View first five rows and all columns with this query.
%%sql
SELECT
*
FROM
facts
LIMIT 5;
* sqlite:///factbook.db Done.
id | code | name | area | area_land | area_water | population | population_growth | birth_rate | death_rate | migration_rate |
---|---|---|---|---|---|---|---|---|---|---|
1 | af | Afghanistan | 652230 | 652230 | 0 | 32564342 | 2.32 | 38.57 | 13.89 | 1.51 |
2 | al | Albania | 28748 | 27398 | 1350 | 3029278 | 0.3 | 12.92 | 6.58 | 3.3 |
3 | ag | Algeria | 2381741 | 2381741 | 0 | 39542166 | 1.84 | 23.67 | 4.31 | 0.92 |
4 | an | Andorra | 468 | 468 | 0 | 85580 | 0.12 | 8.13 | 6.96 | 0.0 |
5 | ao | Angola | 1246700 | 1246700 | 0 | 19625353 | 2.78 | 38.78 | 11.49 | 0.46 |
%%sql
SELECT
*
FROM
sqlite_master
WHERE type='table';
* sqlite:///factbook.db Done.
type | name | tbl_name | rootpage | sql |
---|---|---|---|---|
table | sqlite_sequence | sqlite_sequence | 3 | CREATE TABLE sqlite_sequence(name,seq) |
table | facts | facts | 47 | CREATE TABLE "facts" ("id" INTEGER PRIMARY KEY AUTOINCREMENT NOT NULL, "code" varchar(255) NOT NULL, "name" varchar(255) NOT NULL, "area" integer, "area_land" integer, "area_water" integer, "population" integer, "population_growth" float, "birth_rate" float, "death_rate" float, "migration_rate" float) |
Extract MIN and Max for total population of countries.
%%sql
SELECT
name, population AS "Max & Min population"
FROM
facts
WHERE
population = (SELECT MAX(population) FROM facts)
OR
population = (SELECT MIN(population) FROM facts)

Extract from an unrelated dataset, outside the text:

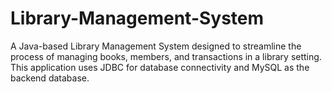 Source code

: # Library-Management-System
A Java-based Library Management System designed to streamline the process of managing books, members, and transactions in a library setting. This application uses JDBC for database connectivity and MySQL as the backend database.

ORDER BY "Max & Min population" DESC ;
* sqlite:///factbook.db Done.
name | Max & Min population |
---|---|
World | 7256490011 |
Antarctica | 0 |
Extract MAX and MIN values for population growth
%%sql
SELECT
name, population_growth as "Max & Min populatin growth %"
FROM
facts
WHERE
population_growth = (SELECT MAX (population_growth) FROM facts)
OR
population_growth = (SELECT MIN (population_growth) FROM facts)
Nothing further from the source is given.